A molded gasket constituting a cover member is characterized in that the aforementioned thermoplastic elastomer composition is integrally molded together with a metal sheet as a gasket.

A sealing structure between two members constituted such that a metal surface of one member and a surface of the other member face to each other while interposing a gasket therebetween is characterized by being constituted such that the gasket which is formed by injection molding the aforementioned thermoplastic elastomer composition on a metal surface of one member coated with an adhesive is pressed against a surface of the other member.

A gasket, which is interposed between a surface of a first member and a surface of a second member that face to each other and is adhered to the surface of the first member such that it seals a space between the two members, is characterized in that, as a cross-sectional shape of the gasket in a width direction, length H0 in a direction in which the two members face to each other and width W0 of an adhesion face against the surface of the first member have a relation of “H0/W0≧0.8” therebetween and, further, as a cross-sectional shape of the gasket in the width direction, a base portion arranged on the side of the surface of the first member and a projection portion which is formed in a state projected from the base portion and comprises a tip end of a curved face pointing toward the surface of the second member are provided and, still further, a curvature radius R of the tip end of the curved face is 0.1 mm or more.
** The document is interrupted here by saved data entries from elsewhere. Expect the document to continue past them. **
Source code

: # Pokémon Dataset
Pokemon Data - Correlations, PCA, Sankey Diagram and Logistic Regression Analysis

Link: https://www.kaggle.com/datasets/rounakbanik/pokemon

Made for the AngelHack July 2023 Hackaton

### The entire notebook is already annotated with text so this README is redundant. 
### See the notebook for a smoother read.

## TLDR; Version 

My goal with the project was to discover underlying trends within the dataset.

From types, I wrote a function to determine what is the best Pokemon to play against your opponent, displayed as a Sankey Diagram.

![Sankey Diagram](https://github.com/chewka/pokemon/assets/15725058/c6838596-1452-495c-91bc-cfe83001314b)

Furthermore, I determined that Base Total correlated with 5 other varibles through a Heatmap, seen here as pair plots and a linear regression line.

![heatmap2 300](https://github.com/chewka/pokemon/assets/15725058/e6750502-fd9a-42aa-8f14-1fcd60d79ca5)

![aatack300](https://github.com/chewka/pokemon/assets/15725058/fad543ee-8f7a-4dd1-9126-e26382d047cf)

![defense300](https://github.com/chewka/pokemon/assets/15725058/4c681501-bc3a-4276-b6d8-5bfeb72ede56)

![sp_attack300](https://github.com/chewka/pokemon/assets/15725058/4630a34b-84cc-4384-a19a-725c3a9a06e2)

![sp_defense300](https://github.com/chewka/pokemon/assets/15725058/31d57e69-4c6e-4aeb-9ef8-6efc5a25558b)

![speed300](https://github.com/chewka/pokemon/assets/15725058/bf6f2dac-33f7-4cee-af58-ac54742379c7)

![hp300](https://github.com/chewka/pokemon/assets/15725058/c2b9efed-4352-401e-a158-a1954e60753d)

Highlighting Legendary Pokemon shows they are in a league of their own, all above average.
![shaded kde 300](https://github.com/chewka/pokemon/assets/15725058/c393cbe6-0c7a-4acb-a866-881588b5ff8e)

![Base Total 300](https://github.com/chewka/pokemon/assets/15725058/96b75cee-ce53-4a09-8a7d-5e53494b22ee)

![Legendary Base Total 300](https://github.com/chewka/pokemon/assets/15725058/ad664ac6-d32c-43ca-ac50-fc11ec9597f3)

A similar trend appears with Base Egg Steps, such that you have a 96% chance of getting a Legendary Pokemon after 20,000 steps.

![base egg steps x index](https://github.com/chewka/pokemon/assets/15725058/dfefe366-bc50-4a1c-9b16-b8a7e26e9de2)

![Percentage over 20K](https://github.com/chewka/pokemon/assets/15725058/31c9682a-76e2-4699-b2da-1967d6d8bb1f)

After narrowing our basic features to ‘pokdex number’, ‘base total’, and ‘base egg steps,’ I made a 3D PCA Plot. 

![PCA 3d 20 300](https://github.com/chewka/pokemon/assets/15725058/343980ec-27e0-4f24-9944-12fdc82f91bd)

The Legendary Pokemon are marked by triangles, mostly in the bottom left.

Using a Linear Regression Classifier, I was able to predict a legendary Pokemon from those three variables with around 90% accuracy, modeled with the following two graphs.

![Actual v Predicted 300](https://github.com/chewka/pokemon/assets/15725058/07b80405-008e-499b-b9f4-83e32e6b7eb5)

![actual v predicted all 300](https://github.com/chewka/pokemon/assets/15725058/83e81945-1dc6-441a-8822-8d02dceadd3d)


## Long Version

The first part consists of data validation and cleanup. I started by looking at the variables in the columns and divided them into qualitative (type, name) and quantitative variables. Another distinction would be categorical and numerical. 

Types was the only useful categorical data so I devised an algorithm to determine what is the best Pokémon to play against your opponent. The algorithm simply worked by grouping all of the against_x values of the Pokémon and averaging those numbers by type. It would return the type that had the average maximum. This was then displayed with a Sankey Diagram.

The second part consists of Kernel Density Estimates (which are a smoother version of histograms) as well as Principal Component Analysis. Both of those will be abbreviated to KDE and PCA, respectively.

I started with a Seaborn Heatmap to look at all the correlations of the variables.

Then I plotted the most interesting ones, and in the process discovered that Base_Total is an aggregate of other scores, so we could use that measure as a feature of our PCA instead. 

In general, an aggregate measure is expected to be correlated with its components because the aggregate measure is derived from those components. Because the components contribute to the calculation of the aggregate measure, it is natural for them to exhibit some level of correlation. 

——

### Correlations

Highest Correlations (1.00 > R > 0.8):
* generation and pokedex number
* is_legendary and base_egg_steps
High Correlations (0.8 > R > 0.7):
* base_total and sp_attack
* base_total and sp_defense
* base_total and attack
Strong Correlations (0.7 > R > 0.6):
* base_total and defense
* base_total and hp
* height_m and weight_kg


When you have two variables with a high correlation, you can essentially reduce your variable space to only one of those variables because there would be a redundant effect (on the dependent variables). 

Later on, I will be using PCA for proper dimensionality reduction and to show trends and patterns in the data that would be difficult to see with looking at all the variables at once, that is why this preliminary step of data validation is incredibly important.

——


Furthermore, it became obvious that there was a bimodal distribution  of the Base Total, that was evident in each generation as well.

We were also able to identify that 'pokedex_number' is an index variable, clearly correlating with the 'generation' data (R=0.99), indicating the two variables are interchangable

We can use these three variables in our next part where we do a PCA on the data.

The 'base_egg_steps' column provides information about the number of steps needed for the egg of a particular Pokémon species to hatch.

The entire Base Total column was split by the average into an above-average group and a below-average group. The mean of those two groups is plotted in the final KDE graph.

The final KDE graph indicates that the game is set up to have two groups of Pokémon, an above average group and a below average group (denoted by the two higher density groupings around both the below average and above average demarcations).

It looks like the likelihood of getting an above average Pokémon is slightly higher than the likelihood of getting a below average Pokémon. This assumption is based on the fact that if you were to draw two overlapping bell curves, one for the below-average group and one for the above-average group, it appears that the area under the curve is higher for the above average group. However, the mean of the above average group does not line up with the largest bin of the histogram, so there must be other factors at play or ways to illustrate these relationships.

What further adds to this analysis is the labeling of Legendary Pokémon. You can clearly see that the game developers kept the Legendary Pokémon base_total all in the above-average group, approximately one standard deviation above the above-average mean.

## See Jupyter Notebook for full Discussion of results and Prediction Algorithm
Furthermore, the aforementioned constitutions may be combined thereamong as far as possible.

BRIEF DESCRIPTION OF THE DRAWINGS

FIG. 1 is an exploded perspective diagram of a casing constituting a frame of a hard disk drive in which a gasket is applied according to an embodiment of the present invention;

FIG. 2 is a cross-sectional diagram showing a cross-section of a gasket according to each of various embodiments of the present invention and a comparative example;

FIG. 3 is a cross-sectional diagram showing a cross-sectional shape of a gasket according to an embodiment of the present invention; and

FIG. 4 is an exploded perspective diagram of a casing constituting a frame of a hard disk drive.

DESCRIPTION OF REFERENCE NUMERALS AND SIGNS

• 1, 101 Hard disk drive (casing)
• 10, 110 Casing main body
• 20, 120 Cover
• 30, 130 Gasket
• 31 Base end face
• 32 Tip end face
• 33 Base portion
• 34 Projection portion
• R Curvature radius
• H0 Length of gasket in a cross-sectional state
• H1 Length of gasket in a cross-sectional state when being compressed
• W0 Width of adhesion face
• W1 Width of intermediate portion

BEST MODE FOR CARRYING OUT THE INVENTION

The present inventors have studied for obtaining a molded gasket which does not need such a third member as described in Japanese Patent No. 2961068 and is capable of attaining improvements of quality such as an improvement of high temperature performance, simplification of a production process (facilitation of production), an improvement of sealability, and an improvement of an outgassing property. As a result, the present inventors have found that a production can be easily performed by allowing an adhesive to be contained between a metal sheet and a gasket, allowing a gasket to comprise a specified thermoplastic elastomer composition, and performing integral molding by means of injection molding while a metal sheet coated with an adhesive being inserted. Further, the present inventors have found that compression set is improved by allowing the thermoplastic elastomer composition to be partially cross-linked and, accordingly, sealability and the like under a high temperature is improved.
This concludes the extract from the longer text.